Facebook Live: https://www.facebook.com/TPSAlliance/videos/2509235512433955?s=1647469757&v=e&sfns=mo

Before the House votes on the Dream and Promise Act, immigrants and workers whose futures hang in the balance will respond to the significance of the bill, ensure accountability, and share the impact of vibrant organizing nationwide that put the proposal at the top of this session’s legislative agenda.

Groups will urge members of Congress to be courageous as TPS, DED, and DACA recipients have demonstrated when challenging the Trump administration in court and encourage legislators to vote in favor of HR 6 without harmful, anti-immigrant amendments.

The groups will also look forward to the House vote on the Department of Homeland Security appropriations scheduled for Wednesday, urging Congress to defund Trump’s Deportation Force who just toversaw the death of yet another person in ICE custody over the weekend.

After the press conference, attendees will file in to the House Gallery to witness the debate and historic vote.

Background:

The National TPS Alliance formed in 2017 when Temporary Protected Status beneficiaries from Haiti, El Salvador, Honduras, Nicaragua and Nepal convened in Washington D.C. The National TPS Alliance is formed and led by TPS beneficiaries from across the United States, combining advocacy efforts at a national level to save Temporary Protected Status for all beneficiaries in the short term and to devise legislation that creates a path to permanent residency in the long term.

United We Dream is the largest immigrant youth-led organization in the nation, a powerful network made up of over 500,000 members, five branches with over 100 affiliate organizations across 28 states.
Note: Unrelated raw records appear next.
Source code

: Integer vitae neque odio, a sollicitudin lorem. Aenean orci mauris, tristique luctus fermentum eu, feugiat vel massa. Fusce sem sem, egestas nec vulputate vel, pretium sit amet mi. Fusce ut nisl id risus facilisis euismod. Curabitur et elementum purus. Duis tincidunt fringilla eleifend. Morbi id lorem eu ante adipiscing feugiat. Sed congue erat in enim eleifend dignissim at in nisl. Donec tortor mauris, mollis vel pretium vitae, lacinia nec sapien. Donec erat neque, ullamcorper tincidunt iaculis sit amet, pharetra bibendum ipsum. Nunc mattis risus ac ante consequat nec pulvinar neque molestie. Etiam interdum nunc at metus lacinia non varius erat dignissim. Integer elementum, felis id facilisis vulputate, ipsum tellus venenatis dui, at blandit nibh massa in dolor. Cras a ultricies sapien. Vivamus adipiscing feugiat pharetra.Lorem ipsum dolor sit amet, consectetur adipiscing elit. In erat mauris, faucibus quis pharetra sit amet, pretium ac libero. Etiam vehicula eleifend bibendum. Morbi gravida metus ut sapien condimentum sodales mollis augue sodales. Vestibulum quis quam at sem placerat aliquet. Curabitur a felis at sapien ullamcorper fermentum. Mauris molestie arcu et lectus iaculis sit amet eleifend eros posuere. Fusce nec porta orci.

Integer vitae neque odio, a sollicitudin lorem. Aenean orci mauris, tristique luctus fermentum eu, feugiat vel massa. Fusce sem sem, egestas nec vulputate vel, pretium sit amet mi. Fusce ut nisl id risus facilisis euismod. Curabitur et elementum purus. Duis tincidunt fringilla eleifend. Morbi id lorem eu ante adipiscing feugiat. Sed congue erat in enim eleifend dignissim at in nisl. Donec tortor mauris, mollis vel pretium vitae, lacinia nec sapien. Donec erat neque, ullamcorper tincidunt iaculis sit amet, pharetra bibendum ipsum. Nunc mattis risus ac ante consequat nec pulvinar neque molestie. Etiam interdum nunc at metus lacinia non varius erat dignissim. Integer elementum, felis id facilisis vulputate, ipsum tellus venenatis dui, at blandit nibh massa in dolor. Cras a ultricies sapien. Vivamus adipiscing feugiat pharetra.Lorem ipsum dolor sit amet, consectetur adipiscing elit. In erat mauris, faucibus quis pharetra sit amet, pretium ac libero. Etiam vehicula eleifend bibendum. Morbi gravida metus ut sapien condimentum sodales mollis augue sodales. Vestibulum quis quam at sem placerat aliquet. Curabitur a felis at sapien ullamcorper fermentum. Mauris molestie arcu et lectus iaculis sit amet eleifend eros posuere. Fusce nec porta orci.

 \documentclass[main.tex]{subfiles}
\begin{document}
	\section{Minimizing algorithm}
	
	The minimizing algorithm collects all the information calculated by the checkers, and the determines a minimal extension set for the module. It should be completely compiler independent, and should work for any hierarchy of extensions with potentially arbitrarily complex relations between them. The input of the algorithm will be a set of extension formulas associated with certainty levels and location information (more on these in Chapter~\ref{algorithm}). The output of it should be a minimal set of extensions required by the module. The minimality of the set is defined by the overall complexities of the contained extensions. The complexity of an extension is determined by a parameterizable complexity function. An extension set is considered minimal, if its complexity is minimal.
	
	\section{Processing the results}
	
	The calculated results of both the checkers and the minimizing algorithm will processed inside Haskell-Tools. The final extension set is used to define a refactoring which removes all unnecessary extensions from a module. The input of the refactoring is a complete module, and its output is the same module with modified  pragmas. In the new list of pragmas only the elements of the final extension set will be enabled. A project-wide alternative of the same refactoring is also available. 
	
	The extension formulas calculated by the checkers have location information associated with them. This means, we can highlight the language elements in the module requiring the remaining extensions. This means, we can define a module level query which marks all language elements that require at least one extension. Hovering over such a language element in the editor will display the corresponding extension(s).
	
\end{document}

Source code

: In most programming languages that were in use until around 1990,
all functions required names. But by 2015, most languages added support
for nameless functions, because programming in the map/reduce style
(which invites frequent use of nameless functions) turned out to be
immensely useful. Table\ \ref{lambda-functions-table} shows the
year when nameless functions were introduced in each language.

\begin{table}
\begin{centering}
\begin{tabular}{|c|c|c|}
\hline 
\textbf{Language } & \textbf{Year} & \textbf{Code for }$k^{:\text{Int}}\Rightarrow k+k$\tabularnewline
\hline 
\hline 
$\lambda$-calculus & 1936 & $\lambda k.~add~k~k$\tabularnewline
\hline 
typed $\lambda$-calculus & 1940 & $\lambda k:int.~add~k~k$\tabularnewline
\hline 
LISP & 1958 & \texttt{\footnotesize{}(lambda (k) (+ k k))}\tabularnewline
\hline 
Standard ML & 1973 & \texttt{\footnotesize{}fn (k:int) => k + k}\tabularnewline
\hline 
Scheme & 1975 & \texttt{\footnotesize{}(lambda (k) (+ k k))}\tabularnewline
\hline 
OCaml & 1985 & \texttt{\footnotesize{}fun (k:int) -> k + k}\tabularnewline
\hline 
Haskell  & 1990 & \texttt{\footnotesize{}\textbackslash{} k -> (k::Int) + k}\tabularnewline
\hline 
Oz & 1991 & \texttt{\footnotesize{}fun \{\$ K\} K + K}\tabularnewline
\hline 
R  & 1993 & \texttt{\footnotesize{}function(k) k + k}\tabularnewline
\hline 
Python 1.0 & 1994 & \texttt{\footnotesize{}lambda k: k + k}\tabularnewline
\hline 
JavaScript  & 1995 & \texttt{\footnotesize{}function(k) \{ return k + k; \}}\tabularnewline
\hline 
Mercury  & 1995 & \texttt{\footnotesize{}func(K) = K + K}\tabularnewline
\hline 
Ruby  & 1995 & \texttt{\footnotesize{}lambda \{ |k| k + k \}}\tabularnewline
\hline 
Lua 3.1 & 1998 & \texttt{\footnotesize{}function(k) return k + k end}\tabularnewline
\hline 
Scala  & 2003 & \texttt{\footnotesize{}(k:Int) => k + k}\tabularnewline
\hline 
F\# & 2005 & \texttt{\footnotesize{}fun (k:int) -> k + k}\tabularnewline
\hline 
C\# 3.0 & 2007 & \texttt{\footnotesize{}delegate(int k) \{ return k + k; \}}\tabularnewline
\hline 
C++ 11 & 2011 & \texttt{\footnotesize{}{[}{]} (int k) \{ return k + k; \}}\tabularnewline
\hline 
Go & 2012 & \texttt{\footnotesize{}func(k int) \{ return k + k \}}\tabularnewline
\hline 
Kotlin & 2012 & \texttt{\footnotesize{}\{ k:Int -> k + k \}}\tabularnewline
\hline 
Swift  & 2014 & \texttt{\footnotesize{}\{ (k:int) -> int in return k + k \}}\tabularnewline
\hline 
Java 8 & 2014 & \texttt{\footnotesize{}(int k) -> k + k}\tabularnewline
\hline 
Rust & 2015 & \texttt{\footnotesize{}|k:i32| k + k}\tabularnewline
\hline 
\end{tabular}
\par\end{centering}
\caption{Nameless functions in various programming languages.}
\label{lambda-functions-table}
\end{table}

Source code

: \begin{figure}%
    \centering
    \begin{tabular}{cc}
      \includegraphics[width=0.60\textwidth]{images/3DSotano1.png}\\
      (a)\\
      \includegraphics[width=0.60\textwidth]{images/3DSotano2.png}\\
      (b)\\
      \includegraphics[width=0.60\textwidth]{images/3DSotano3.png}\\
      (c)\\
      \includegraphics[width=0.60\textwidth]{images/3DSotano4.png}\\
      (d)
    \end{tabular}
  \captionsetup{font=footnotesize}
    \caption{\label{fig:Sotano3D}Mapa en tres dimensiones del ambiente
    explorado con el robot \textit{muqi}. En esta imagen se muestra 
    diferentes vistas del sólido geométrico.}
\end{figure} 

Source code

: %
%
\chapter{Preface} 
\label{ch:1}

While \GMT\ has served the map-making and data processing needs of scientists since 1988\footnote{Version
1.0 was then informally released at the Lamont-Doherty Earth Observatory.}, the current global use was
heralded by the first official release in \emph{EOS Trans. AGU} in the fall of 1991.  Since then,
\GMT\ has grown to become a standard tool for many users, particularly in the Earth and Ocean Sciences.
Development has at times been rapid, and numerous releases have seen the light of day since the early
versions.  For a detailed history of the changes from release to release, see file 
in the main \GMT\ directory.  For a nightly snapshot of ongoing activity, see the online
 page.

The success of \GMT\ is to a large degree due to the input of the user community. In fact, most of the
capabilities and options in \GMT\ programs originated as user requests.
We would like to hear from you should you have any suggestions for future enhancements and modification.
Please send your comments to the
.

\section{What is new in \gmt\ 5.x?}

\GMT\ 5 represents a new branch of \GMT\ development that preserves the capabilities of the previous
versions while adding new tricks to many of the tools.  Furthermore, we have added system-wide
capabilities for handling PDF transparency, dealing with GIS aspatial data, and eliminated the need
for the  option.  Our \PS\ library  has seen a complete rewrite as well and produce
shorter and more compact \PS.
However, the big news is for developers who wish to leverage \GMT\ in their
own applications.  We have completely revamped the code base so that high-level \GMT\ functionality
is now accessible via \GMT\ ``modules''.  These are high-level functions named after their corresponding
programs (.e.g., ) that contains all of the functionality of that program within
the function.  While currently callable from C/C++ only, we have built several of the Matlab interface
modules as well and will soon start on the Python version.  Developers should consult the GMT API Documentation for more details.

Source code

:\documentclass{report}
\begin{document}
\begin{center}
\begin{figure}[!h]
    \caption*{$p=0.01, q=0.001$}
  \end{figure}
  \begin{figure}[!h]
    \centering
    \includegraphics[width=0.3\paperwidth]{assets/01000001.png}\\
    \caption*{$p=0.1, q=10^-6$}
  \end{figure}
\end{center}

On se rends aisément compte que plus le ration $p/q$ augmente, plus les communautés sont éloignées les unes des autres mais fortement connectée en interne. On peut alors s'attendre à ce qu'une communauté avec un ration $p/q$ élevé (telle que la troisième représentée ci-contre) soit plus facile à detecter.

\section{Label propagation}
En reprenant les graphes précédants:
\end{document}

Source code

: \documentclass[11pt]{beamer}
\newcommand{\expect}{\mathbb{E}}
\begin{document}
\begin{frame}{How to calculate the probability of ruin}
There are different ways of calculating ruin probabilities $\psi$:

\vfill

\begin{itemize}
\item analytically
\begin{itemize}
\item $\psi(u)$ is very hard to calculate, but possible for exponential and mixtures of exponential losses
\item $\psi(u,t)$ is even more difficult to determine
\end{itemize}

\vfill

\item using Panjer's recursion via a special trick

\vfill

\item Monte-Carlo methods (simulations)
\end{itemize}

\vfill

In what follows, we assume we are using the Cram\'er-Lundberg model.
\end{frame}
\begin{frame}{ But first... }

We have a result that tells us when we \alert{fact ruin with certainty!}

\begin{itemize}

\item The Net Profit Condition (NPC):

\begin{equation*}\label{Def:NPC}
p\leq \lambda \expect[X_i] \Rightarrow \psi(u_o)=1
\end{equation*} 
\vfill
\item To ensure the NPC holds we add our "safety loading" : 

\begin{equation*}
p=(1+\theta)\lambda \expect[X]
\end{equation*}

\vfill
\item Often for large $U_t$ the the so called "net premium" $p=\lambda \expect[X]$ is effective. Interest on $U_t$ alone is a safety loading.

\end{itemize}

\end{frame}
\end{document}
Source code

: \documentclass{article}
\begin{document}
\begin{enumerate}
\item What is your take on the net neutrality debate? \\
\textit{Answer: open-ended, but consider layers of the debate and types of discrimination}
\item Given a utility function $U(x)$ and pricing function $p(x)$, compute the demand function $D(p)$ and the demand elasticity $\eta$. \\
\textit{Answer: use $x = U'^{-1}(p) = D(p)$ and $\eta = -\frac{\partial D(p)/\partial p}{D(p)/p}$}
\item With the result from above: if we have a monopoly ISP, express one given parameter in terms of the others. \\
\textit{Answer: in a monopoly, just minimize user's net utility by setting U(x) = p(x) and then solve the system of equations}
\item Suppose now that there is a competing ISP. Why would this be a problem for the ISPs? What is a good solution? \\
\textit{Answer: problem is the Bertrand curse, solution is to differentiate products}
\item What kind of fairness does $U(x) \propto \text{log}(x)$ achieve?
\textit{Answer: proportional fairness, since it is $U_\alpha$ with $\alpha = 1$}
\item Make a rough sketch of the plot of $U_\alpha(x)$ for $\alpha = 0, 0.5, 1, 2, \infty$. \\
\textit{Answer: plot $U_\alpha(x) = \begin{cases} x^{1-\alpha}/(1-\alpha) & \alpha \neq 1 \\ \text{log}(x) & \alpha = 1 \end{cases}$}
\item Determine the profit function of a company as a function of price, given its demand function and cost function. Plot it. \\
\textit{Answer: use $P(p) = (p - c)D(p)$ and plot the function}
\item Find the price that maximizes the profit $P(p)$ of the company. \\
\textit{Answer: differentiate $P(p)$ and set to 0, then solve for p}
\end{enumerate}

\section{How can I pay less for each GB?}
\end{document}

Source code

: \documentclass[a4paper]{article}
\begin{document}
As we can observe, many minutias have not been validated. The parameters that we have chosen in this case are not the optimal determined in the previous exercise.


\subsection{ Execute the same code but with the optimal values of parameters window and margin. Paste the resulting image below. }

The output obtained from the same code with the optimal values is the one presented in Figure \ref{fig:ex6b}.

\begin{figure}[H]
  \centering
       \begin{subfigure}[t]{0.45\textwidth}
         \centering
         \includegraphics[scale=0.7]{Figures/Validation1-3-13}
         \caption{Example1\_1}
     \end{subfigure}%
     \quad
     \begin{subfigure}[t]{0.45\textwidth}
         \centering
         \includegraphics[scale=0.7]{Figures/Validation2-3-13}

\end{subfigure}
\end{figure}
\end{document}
UWD’s vision is to build a multi-racial, multi-ethnic movement of young people who organize and advocate at the local and national levels for the dignity and justice of immigrants and communities of color in the United States.

UndocuBlack Network (UBN) is a multigenerational network—of African, Afro-Latinx and Caribbean undocumented people—that fosters kinships, facilitates access to resources and contributes to transforming the realities of Black undocumented people, so our communities are thriving and living our fullest lives. We are made up of and led by Black currently and formerly undocumented folx. Within our network we have Dream eligible immigrants, DED and TPS holders from all the Black majority countries. Our membership spans over 20 states from California to Minnesota to New York.

Adhikaar is the only women-led worker and community center serving and organizing Nepali-speaking immigrants and refugees. Founded in 2005, the organization has been at the forefront of the fight for Nepal TPS, and uplifting their voices in the national fight for TPS.

Working Families United is a labor coalition of seven unions, representing four million workers fighting together for immigrant justice.

Together the groups have pushed for solutions that offer their members a stable future in the country they call home and the place they contribute so much to.  They view the Dream and Promise Act as one pivotal and historic step in that pursuit.